◆ TASK TO COMPLETE
Which lines of the data contain the string "directly"? Copy every one of them.

INFORMATION SHOWN section start

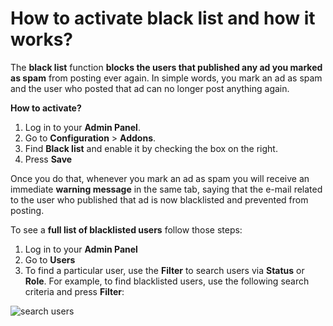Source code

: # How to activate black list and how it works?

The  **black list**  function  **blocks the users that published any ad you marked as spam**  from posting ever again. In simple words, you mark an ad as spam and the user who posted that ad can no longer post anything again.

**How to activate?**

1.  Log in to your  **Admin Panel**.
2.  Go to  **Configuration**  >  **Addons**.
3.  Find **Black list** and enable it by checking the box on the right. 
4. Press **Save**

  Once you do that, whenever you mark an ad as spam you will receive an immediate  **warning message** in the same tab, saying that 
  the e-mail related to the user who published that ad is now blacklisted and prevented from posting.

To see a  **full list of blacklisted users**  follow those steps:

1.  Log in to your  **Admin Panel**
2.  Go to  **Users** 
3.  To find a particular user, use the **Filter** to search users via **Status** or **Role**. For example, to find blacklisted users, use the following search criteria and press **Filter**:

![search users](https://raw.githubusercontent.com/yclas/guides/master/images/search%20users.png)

INFORMATION SHOWN section end
INFORMATION SHOWN section start

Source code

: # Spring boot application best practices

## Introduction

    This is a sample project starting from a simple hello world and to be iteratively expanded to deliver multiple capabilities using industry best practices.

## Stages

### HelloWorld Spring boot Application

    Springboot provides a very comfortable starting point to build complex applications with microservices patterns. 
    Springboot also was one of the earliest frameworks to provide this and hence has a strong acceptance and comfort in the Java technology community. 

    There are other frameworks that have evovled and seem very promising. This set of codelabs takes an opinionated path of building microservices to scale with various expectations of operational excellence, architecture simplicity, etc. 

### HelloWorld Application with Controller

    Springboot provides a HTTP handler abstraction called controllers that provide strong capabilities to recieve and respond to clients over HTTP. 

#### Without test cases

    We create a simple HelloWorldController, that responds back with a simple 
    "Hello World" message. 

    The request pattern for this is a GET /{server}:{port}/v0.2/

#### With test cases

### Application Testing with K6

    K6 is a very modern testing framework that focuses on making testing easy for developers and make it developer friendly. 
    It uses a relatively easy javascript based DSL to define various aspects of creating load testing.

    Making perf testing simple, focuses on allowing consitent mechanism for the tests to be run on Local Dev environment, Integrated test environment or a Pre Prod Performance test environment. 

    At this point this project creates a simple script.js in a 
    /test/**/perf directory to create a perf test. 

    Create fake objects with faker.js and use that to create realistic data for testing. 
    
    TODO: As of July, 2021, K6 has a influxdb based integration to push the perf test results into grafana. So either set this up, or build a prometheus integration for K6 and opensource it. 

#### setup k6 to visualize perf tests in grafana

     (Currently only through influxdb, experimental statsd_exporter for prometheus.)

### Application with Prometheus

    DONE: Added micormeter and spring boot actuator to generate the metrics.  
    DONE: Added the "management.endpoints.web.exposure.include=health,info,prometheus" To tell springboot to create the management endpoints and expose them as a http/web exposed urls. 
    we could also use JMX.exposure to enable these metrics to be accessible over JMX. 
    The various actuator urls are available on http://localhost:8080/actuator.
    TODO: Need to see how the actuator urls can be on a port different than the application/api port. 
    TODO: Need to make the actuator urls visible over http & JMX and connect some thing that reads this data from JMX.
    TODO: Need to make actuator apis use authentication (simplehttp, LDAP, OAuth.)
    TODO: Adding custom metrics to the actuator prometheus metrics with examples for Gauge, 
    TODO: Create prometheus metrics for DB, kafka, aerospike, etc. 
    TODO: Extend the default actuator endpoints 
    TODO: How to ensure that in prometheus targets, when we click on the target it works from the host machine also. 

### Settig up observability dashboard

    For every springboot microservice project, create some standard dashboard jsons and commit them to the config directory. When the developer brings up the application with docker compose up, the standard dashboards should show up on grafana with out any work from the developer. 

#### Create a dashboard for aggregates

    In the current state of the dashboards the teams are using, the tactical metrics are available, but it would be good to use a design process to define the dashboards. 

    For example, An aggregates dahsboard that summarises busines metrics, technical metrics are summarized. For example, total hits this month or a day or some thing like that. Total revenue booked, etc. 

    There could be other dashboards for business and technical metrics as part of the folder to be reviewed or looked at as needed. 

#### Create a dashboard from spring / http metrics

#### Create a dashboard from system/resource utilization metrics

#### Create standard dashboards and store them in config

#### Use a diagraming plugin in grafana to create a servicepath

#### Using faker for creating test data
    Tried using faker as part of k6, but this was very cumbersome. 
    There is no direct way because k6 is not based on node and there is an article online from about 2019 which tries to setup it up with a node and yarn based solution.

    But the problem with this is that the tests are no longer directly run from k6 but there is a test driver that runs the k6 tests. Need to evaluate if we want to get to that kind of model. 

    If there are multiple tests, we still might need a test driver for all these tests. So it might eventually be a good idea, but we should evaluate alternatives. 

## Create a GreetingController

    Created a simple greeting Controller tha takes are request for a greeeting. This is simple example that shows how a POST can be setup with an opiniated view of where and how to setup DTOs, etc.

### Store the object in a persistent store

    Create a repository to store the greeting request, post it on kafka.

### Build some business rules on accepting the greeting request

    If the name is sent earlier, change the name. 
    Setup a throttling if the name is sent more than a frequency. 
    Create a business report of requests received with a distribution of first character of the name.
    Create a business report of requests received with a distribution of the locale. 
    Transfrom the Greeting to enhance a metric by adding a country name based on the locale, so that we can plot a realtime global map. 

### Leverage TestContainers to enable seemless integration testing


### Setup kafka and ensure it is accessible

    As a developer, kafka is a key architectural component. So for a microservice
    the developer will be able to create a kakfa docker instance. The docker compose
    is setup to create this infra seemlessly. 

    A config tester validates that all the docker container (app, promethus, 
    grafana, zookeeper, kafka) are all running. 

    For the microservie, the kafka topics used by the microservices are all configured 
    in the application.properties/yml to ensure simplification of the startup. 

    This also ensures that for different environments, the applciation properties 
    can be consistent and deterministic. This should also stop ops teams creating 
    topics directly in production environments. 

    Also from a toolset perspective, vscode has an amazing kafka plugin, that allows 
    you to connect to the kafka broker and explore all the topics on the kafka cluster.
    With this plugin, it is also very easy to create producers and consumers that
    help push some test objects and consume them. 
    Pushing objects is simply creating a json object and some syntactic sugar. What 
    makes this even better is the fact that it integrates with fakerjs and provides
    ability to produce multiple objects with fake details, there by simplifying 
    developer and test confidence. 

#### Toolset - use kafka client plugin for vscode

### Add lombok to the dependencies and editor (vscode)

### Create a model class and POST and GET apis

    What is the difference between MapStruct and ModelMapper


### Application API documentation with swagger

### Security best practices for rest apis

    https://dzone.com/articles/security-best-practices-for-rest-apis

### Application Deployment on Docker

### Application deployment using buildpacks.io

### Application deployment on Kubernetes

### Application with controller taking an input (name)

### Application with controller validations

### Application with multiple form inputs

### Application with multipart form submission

INFORMATION SHOWN section end
INFORMATION SHOWN section start

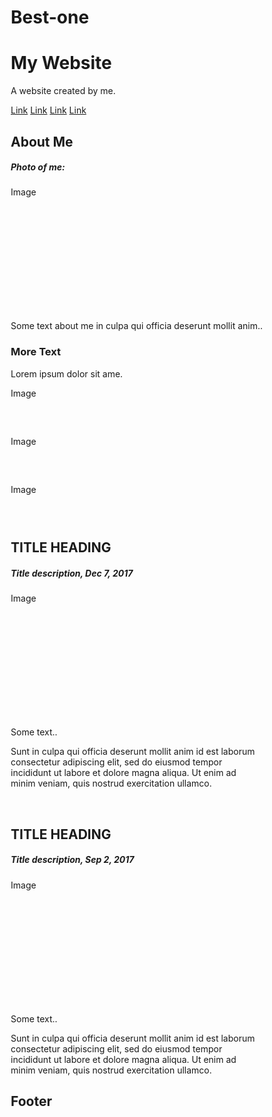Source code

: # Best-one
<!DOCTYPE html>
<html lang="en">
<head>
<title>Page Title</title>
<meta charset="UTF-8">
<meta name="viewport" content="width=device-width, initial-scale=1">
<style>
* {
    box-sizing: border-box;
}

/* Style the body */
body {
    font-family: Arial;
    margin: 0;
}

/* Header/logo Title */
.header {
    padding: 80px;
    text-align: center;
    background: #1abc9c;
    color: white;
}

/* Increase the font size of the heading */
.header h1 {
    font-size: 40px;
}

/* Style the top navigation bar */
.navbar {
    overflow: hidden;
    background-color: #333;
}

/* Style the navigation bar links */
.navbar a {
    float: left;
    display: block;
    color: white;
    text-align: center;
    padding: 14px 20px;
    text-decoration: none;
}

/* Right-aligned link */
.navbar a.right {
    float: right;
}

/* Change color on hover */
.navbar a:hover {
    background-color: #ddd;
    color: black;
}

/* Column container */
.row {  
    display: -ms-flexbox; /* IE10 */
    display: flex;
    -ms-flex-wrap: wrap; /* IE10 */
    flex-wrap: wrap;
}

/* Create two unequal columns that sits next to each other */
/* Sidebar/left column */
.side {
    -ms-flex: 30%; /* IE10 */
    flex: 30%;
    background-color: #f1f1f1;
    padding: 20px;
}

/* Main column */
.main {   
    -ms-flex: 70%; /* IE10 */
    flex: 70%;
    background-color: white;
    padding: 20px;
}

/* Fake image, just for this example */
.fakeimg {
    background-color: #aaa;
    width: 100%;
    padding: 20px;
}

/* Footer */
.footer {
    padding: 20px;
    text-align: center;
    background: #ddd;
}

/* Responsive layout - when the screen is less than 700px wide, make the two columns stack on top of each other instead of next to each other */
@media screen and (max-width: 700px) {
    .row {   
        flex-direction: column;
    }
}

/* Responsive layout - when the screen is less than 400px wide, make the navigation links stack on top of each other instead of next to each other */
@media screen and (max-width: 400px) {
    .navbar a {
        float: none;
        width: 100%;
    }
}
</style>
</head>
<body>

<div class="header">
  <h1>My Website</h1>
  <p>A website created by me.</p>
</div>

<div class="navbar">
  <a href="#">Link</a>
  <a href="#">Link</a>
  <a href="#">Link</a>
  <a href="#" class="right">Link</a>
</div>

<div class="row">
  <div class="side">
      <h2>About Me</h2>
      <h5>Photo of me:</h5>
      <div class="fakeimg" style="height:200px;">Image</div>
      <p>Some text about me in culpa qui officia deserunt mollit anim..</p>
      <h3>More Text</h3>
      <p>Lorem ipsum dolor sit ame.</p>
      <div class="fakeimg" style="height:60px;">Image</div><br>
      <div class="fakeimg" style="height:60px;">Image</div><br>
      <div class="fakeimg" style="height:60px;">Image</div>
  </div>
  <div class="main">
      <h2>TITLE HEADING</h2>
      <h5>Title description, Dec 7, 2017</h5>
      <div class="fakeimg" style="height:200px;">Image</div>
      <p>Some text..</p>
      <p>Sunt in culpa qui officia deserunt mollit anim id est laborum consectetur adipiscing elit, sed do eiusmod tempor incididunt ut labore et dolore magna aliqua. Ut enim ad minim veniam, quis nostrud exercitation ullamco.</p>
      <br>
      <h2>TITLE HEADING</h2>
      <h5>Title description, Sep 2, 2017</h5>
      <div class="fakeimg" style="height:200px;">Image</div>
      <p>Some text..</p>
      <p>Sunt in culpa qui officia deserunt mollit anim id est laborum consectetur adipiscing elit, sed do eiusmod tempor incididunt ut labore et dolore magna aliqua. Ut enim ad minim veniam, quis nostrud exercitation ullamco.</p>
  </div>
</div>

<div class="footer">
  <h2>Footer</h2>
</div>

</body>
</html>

INFORMATION SHOWN section end

◆ RESULT BELOW
    But the problem with this is that the tests are no longer directly run from k6 but there is a test driver that runs the k6 tests. Need to evaluate if we want to get to that kind of model. 
    topics directly in production environments. 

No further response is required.